Collected data:
=-=-=-=-=
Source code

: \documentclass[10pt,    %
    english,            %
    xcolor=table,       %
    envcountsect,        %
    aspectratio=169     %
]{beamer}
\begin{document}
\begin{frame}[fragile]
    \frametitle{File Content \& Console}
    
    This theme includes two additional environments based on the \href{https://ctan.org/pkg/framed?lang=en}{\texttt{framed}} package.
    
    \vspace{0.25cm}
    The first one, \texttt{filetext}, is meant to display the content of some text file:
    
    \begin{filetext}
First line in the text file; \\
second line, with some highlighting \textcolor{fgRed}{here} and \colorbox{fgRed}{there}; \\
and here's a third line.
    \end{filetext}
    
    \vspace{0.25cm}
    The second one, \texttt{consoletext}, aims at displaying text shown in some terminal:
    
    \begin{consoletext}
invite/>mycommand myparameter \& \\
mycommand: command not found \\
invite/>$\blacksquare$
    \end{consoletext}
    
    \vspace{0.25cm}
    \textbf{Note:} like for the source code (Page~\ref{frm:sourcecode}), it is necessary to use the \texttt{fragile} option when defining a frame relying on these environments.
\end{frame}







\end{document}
=-=-=-=-=
_WHAT YOU NEED TO DO_:
Copy whichever lines of the records above contain the word "filetext".

_YOUR SOLUTION_:
    The first one, \texttt{filetext}, is meant to display the content of some text file:
    \begin{filetext}
    \end{filetext}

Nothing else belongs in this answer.